You can balance and keep in harmony entire mind-body system keeping your acupuncture meridians and five elements into perfect alignment, thereby exploring your natural health and rejuvenating your entire being. With the practice of mudra, you can open yourself to a greater and deeper level of prana and purify yourself naturally from all the ailments the inside out.
Different Types Of Mudras
There are some common mudras that the majority of Buddhist practices. These mudras are practised in Hinduism and in other sects as well. They are
- Jnana Mudra
- Dhyana Mudra
- Abhaya Mudra
- Karana Mudra
- Bodhyangi Mudra
- Bhumisparsa Mudra
- Dhammachakra Mudra
- Vajra Mudra
- Varada Mudra
- Vitarka Mudra
Hasta Mudra is used in Nepali and Indian classical dance as well. Twenty four mudras are described in Natya Shastra, and the Abhinaya Darpana of Nandikeshvara describes 28 Mudras. In all the forms of Nepali and Indian classical dance, the mudras are similar or same, though the names and uses vary. There are 24 root mudras in Kathakali, 32 root mudras in Bharatanatyam, and 20 in Odissi. These root mudras are combined in multiple ways, such as one hand, two hands, arm movements, body gesture and facial expressions.
Satyananda Saraswati Categorized Mudra In Five Groups(Yoga):
1. Hasta (Hand) Mudras
The Hand Mudras redirect pranic force chucked out the hands back into the body. Each of the fingers has special effects on the body.
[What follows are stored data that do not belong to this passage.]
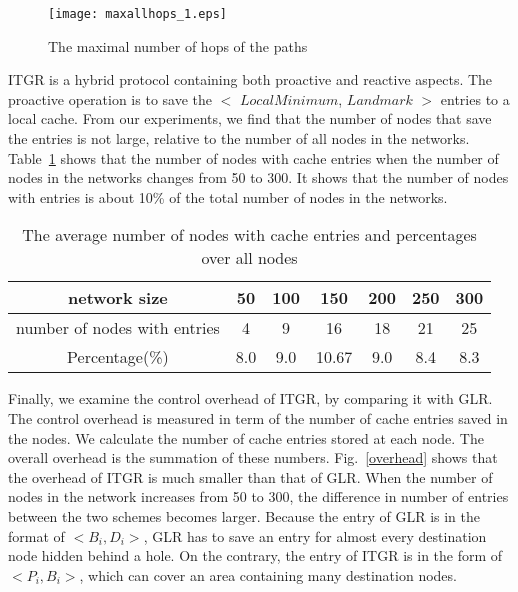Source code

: \documentclass[3p,times]{elsarticle}
\begin{document}
\begin{figure}[!htp]
\begin{center}
\texttt{[image: maxallhops\_1.eps]}
\end{center}
\caption{The maximal number of hops of the paths}
\label{fig22}
\end{figure}



ITGR is a hybrid protocol containing both proactive and reactive aspects. The proactive
operation is to save the $<$ $LocalMinimum$, $Landmark$ $>$ entries to
a local cache.
From our experiments, we find that the number of nodes that save the entries is not large,
relative to the number of all nodes in the networks.
Table~\ref{table3} shows that the number of nodes with cache entries
when the number of nodes in the networks changes
from 50 to 300. It  shows that the number of nodes with entries is about 10\%
of the total number of nodes in the networks.

\begin{table}[ht]
\caption{The average  number of nodes with cache entries and percentages over all nodes}
\centering          \begin{tabular}{c c c c c c c}    \hline\hline                        network size & 50 & 100 & 150 & 200 & 250 & 300 \\ [0.5ex]  \hline                      number of nodes with entries &4&9&16&18&21&25 \\      Percentage(\%)   &8.0&9.0&10.67&9.0&8.4&8.3\\  [1ex]        \hline          \end{tabular}
\label{table3}    \end{table}





Finally, we examine the control overhead of ITGR, by comparing it with GLR.
The control overhead is measured in term of the number of cache
entries saved in the nodes.
We calculate the number of cache entries stored at each node. The
overall overhead is the summation of these numbers.
Fig.~\ref{overhead}
shows
that the overhead of ITGR is much smaller than that of GLR.
When the number of nodes in the network increases from 50 to 300, the difference
in number of entries between the
two schemes becomes larger.
Because the entry of GLR is in the format of $<B_i, D_i>$,
GLR has to save an entry for
almost every destination node hidden behind a hole.
On the contrary, the entry of ITGR is in the form of $<P_i, B_i>$,
which can cover an area containing many destination nodes.
\end{document}

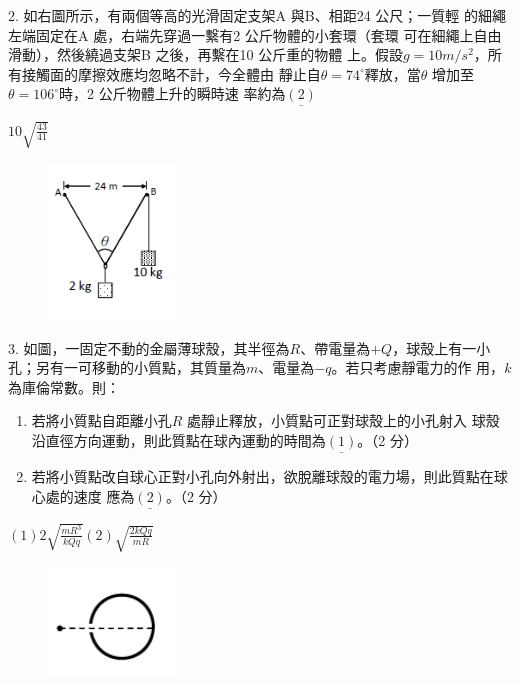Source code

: \documentclass[cn,10pt,math=newtx]{elegantbook}
\begin{document}
\begin{example}
   2. 如右圖所示，有兩個等高的光滑固定支架A 與B、相距24 公尺；一質輕
的細繩左端固定在A 處，右端先穿過一繫有2 公斤物體的小套環（套環
可在細繩上自由滑動），然後繞過支架B 之後，再繫在10 公斤重的物體
上。假設$g = 10 m/s^2$，所有接觸面的摩擦效應均忽略不計，今全體由
靜止自$\theta = 74^\circ$釋放，當$\theta$ 增加至$\theta = 106^\circ$時，2 公斤物體上升的瞬時速
率約為$\underline{(2)}$
    \rightline{[全國聯招教甄109]}
\end{example}
\begin{solution}
    $10\sqrt{\frac{43}{41}}$
\end{solution}
\begin{figure}[htbp]
    \flushright
    \includegraphics[width=0.3\textwidth]{image/109全國22.png}
  \end{figure}
\newpage

\begin{example}
   3. 如圖，一固定不動的金屬薄球殼，其半徑為$R$、帶電量為$+Q$，球殼上有一小
孔；另有一可移動的小質點，其質量為$m$、電量為$-q$。若只考慮靜電力的作
用，$k$ 為庫倫常數。則：
\begin{enumerate}[label=(\arabic*)] 
  \item 若將小質點自距離小孔$R$ 處靜止釋放，小質點可正對球殼上的小孔射入
球殼沿直徑方向運動，則此質點在球內運動的時間為$\underline{(1)}$。（2 分）
  \item 若將小質點改自球心正對小孔向外射出，欲脫離球殼的電力場，則此質點在球心處的速度
應為$\underline{(2)}$。（2 分）
    \end{enumerate}
    \rightline{[全國聯招教甄109]}
\end{example}
\begin{solution}
    $(1) 2\sqrt{\frac{mR^3}{kQq}}  (2) \sqrt{\frac{2kQq}{mR}}$
\end{solution}
\begin{figure}[htbp]
    \flushright
    \includegraphics[width=0.3\textwidth]{image/109全國23.png}
  \end{figure}
\newpage
\end{document}
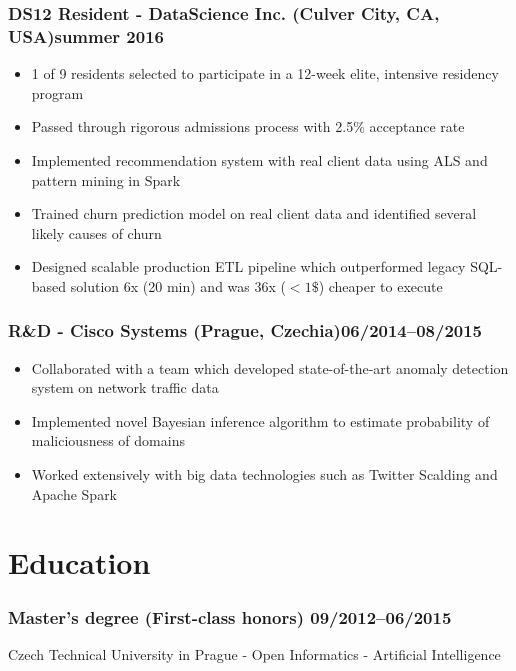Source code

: \documentclass[10pt]{article}
\begin{document}
\subsubsection*{\bf DS12 Resident - DataScience Inc. (Culver City, CA, USA)\hfill summer 2016}
	 \begin{itemize}
		\setlength\itemsep{-0.25em}
		\item 1 of 9 residents selected to participate in a 12-week elite, intensive residency program
		\item Passed through rigorous admissions process with 2.5\% acceptance rate
		\item Implemented recommendation system with real client data using ALS and pattern mining in Spark
		\item Trained churn prediction model on real client data and identified several likely causes of churn
		\item Designed scalable production ETL pipeline which outperformed legacy SQL-based solution 6x (20 min) and was 36x ($< 1\$$) cheaper to execute
	 \end{itemize}

\subsubsection*{R\&D - Cisco Systems (Prague, Czechia)\hfill 06/2014--08/2015}
	 \begin{itemize}
		\setlength\itemsep{-0.25em}
		\item Collaborated with a team which developed state-of-the-art anomaly detection system on network traffic data
		\item Implemented novel Bayesian inference algorithm to estimate probability of maliciousness of domains
		\item Worked extensively with big data technologies such as Twitter Scalding and Apache Spark
	 \end{itemize}

\section*{Education}
\subsubsection*{\bf Master’s degree (First-class honors) \hfill 09/2012--06/2015}
\vspace{-1.5mm}
Czech Technical University in Prague - Open Informatics - Artificial Intelligence
\vspace{-1.5mm}
\end{document}
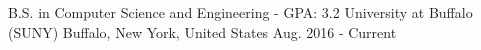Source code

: 

\begin{cventries}

  \cventry
    {B.S. in Computer Science and Engineering - GPA: 3.2} %
    {University at Buffalo (SUNY)} %
    {Buffalo, New York, United States} %
    {Aug. 2016 - Current} %
    {
    }
    

\end{cventries}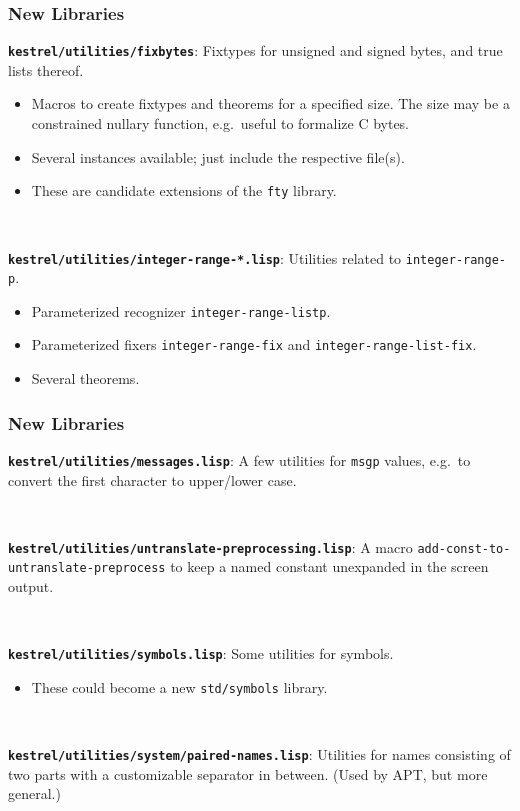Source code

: \documentclass{beamer}
\newcommand{\code}[1]{\texttt{#1}}
\newcommand{\bookpath}[1]{\textbf{\code{#1}}}
\newcommand{\newlibtitle}{\frametitle{New Libraries}}
\begin{document}

\begin{frame}

\newlibtitle

\bookpath{kestrel/utilities/fixbytes}:
Fixtypes for unsigned and signed bytes, and true lists thereof.
\begin{itemize}
\item
Macros to create fixtypes and theorems for a specified size.
The size may be a constrained nullary function,
e.g.\ useful to formalize C bytes.
\item
Several instances available; just include the respective file(s).
\item
These are candidate extensions of the \code{fty} library.
\end{itemize}

\

\bookpath{kestrel/utilities/integer-range-*.lisp}:
Utilities related to \code{integer-range-p}.
\begin{itemize}
\item
Parameterized recognizer \code{integer-range-listp}.
\item
Parameterized fixers
\code{integer-range-fix} and \code{integer-range-list-fix}.
\item
Several theorems.
\end{itemize}

\end{frame}


\begin{frame}

\newlibtitle

\bookpath{kestrel/utilities/messages.lisp}:
A few utilities for \code{msgp} values,
e.g.\ to convert the first character to upper/lower case.

\

\bookpath{kestrel/utilities/untranslate-preprocessing.lisp}:
A macro \code{add-const-to-untranslate-preprocess}
to keep a named constant unexpanded in the screen output.

\

\bookpath{kestrel/utilities/symbols.lisp}:
Some utilities for symbols.
\begin{itemize}
\item
These could become a new \code{std/symbols} library.
\end{itemize}

\

\bookpath{kestrel/utilities/system/paired-names.lisp}:
Utilities for names consisting of
two parts with a customizable separator in between.
(Used by APT, but more general.)

\end{frame}
\end{document}
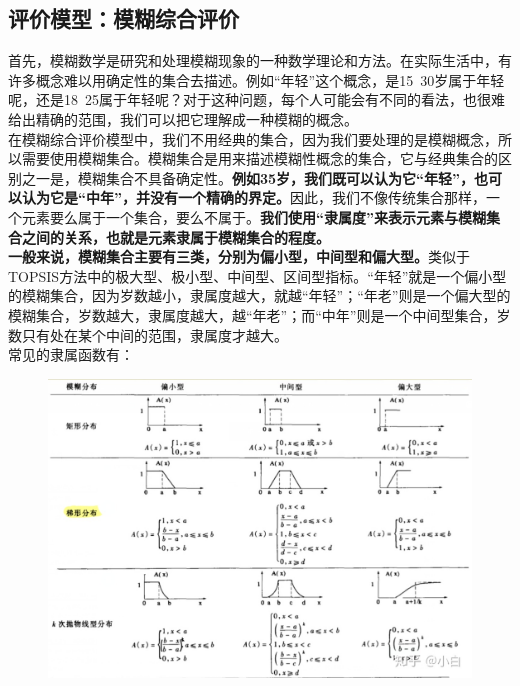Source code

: \documentclass[11pt,a4paper]{article}
\begin{document}
\subsection{评价模型：模糊综合评价}
首先，模糊数学是研究和处理模糊现象的一种数学理论和方法。在实际生活中，有许多概念难以用确定性的集合去描述。例如“年轻”这个概念，是15~30岁属于年轻呢，还是18~25属于年轻呢？对于这种问题，每个人可能会有不同的看法，也很难给出精确的范围，我们可以把它理解成一种模糊的概念。\\
\indent\setlength{\parindent}{2em}在模糊综合评价模型中，我们不用经典的集合，因为我们要处理的是模糊概念，所以需要使用模糊集合。模糊集合是用来描述模糊性概念的集合，它与经典集合的区别之一是，模糊集合不具备确定性。\textbf{例如35岁，我们既可以认为它“年轻”，也可以认为它是“中年”，并没有一个精确的界定。}因此，我们不像传统集合那样，一个元素要么属于一个集合，要么不属于。\textbf{我们使用“隶属度”来表示元素与模糊集合之间的关系，也就是元素隶属于模糊集合的程度。}\\
\indent\setlength{\parindent}{2em}\textbf{一般来说，模糊集合主要有三类，分别为偏小型，中间型和偏大型。}类似于TOPSIS方法中的极大型、极小型、中间型、区间型指标。“年轻”就是一个偏小型的模糊集合，因为岁数越小，隶属度越大，就越“年轻”；“年老”则是一个偏大型的模糊集合，岁数越大，隶属度越大，越“年老”；而“中年”则是一个中间型集合，岁数只有处在某个中间的范围，隶属度才越大。\\
常见的隶属函数有：\\
\begin{figure}[h]
	\centering
	\includegraphics[scale=0.4]{Blurred Math1.jpg}
	\label{fig:label}
\end{figure}
\end{document}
Example of Hasta Mudras are- Jnana Mudra, Dhyana Mudra, Hridaya Mudra, etc.
2. Mana (Head) Mudras:
Mana Mudras are an integral part of Kundalini yoga. Each of this category of mudra requires meditation. Examples- Shambhavi Mudra, Khechari Mudra, Shanmukhi Mudra etc.
3. Kaya (Postural) Mudras
Kaya Mudras involve physical postures with the proper linkage of breathing and concentration. Examples- Viparita Karani Mudra, Yoga Mudra, etc.
4. Bandha (Lock) Mudras
Both Mudra and Bandha are combined in this type of Mudras. These practices recharge the prana to prepare for Kundalini activation. Examples- Maha Mudra, Maha Bheda Mudra, etc.
5. Adhara (Perineal) Mudras
Perennial Mudras are very important to flow the energy from the root level to the brain. The basic and fundamental energy is involved with this practice. Ashwini Mudra and Vajroli Mudra are examples of Adhara Mudras.